George Simmel, was born in 1858 being the youngest in a family of seven children. His father was a successful Jewish businessman who later became a roman catholic. The mother was also a Jewish and a Lutheran hence influencing his son into her faith. George was later baptized but then dropped out of that church and retained his interest in philosophy of religion. His father’s death at a tender age led him to be adopted by a family friend and later inherited his properties enabling him pursue his studies. He studied philosophy and history at the University of berlin and earned a doctoral degree in 1881. This paper discusses Simmel’s version of social interaction including forms, contents and social types.

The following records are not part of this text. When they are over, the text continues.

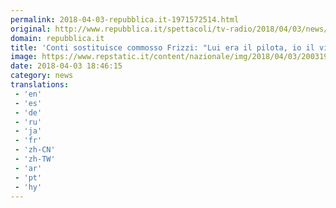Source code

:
 ```yaml
---
permalink: 2018-04-03-repubblica.it-1971572514.html
original: http://www.repubblica.it/spettacoli/tv-radio/2018/04/03/news/conti_sostituisce_commosso_frizzi_vorrei_essere_ovunque_ma_non_in_questo_studio_-192886989/?rss
domain: repubblica.it
title: 'Conti sostituisce commosso Frizzi: "Lui era il pilota, io il vice. Vorrei essere ovunque, ma non in questo studio"'
image: https://www.repstatic.it/content/nazionale/img/2018/04/03/200319128-151b323f-f5de-4cf1-9d86-f08b0fc353df.jpg
date: 2018-04-03 18:46:15
category: news
translations: 
 - 'en'
 - 'es'
 - 'de'
 - 'ru'
 - 'ja'
 - 'fr'
 - 'zh-CN'
 - 'zh-TW'
 - 'ar'
 - 'pt'
 - 'hy'
---
```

The concept of forms according to Simmel’s are explained in three major steps. First, the importance to comprehend what the term form means. Second, to explain how complex it is to understand its idea. Thirdly, to develop what might be a practical answer (Silver & Brocic, 2019). The audience addressed is also taken into consideration by examining their social and cultural views in historical theory and research. Simmel utilizes the three notions designated as vitalist, transcendent, and geometric. Vitalism shows the difference between living and non-living things and demonstrates the uniqueness of mankind. Therefore, human beings are moral, creative, and have the ability to make critical judgements. This brings about a new perception in sociology when examining the behavior and nature of people. The transcendent notion explains the existence of society in terms of operation in an organized manner. Finally, the geometric conception states that no society exists without individuals. The various units such as church, school and hospital must constitute the element of humanism in it.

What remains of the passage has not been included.